Les romans de Laurent Gaudé sont toujours très forts et je redoutais de me plonger dans ses mots tellement vrais. Pourtant j’ai lu son roman, pour le souvenir.

C’était le 13 novembre 2015. Je me souviens bien de cette date car le lendemain j’étais dans une petite salle de concert en province et que l’émotion était vive parmi les artistes et le public. Quelle étrange soirée partagée entre la joie de la musique et le deuil !

Dans Terrasses Laurent Gaudé emprunte les voix des parisiens assis dans les cafés, celles des fans de Eagles of Death Metal, des supporters de foot, des badauds, des policiers, des ambulanciers, des infirmiers, des amoureux entraînés bien malgré eux dans cette nuit d’horreur. Des centaines de voix et de cris anonymes au milieu des tirs de Kalachnikov et des sirènes de secours.

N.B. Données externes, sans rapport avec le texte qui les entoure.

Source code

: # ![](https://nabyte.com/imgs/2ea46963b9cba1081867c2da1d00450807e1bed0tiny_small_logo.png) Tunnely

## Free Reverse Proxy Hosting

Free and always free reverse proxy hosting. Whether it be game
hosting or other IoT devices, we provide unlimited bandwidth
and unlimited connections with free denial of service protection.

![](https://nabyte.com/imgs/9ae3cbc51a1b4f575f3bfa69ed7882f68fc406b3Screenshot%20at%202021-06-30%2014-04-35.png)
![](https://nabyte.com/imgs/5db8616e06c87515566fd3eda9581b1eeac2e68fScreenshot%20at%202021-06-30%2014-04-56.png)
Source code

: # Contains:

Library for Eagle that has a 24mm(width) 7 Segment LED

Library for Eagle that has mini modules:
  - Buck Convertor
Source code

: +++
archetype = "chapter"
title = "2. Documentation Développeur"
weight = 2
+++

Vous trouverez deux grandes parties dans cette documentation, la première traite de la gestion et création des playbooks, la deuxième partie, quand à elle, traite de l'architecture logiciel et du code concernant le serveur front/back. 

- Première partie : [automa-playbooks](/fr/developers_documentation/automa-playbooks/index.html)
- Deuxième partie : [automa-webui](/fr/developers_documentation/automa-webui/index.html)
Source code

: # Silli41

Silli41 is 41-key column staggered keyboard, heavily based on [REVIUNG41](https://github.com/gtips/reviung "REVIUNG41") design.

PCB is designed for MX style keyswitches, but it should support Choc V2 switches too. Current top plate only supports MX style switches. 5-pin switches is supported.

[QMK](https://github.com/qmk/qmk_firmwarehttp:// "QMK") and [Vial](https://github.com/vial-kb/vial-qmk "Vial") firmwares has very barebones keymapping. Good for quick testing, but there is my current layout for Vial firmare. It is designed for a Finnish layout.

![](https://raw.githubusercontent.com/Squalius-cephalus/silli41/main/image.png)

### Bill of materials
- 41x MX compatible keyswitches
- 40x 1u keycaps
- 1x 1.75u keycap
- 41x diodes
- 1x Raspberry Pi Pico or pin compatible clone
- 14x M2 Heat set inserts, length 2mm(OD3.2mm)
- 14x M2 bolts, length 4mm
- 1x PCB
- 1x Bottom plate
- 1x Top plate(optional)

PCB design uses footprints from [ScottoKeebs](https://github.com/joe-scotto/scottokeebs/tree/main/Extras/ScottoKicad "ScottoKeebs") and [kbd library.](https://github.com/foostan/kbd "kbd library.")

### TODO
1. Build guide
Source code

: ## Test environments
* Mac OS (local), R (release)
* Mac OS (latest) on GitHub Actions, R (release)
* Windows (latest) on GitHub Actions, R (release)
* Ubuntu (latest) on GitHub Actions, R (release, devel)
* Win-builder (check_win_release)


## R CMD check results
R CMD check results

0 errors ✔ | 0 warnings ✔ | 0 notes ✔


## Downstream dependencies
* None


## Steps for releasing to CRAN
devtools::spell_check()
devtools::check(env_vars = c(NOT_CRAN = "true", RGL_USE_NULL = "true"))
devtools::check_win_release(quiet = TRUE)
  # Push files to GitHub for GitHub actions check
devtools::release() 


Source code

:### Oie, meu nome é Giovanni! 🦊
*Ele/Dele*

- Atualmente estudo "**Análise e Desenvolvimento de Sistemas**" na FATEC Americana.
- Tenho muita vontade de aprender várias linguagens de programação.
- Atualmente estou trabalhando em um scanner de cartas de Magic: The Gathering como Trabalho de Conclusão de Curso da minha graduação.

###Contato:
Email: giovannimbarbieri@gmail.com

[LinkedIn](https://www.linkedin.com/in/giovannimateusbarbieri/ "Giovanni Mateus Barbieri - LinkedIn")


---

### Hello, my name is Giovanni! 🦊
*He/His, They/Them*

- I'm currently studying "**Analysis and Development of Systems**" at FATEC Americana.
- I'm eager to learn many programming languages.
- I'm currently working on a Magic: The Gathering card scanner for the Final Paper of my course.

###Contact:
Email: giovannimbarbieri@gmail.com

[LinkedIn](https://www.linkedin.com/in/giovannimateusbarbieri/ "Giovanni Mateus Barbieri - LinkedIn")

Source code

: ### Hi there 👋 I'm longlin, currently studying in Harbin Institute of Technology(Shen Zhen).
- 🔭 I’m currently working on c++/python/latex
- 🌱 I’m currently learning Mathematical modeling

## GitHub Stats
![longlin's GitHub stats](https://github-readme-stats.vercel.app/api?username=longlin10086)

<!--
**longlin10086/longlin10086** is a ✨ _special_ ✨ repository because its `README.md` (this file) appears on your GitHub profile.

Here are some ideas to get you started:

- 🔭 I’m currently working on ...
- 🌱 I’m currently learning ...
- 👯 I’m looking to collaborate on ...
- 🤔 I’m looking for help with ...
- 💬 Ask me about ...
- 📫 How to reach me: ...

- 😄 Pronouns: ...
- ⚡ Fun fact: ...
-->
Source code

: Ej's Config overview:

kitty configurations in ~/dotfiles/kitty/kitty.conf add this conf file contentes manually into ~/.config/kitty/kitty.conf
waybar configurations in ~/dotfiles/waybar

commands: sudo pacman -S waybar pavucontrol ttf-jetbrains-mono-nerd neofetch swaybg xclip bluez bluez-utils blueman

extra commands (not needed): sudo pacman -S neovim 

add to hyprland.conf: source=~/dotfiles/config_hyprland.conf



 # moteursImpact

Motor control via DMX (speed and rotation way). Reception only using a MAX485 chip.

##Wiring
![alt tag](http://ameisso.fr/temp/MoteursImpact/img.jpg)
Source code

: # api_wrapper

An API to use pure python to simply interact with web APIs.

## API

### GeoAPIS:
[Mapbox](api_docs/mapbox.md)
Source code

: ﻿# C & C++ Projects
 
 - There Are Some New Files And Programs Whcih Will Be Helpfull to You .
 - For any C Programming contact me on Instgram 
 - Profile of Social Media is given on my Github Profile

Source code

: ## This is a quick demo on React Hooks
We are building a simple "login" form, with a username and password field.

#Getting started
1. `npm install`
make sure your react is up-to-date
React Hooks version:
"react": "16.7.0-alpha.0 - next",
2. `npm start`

Le roman fonctionne au rythme de toutes ces voix qui rêvent d’une belle soirée d’automne, d’un verre en terrasse pour terminer la semaine, d’un rendez-vous tant attendu, d’un concert. Et puis tout bascule dans l’horreur, l’horreur du hasard qui décide de celui qui va vivre et celui qui va mourrir. 

Un livre qui chapitre après chapitre déroule cette nuit interminable pour les victimes comme pour les secours et qui s’achève par l’après, lorsque la vie doit reprendre ses droits traînant derrière elle le poids du souvenir et de la perte.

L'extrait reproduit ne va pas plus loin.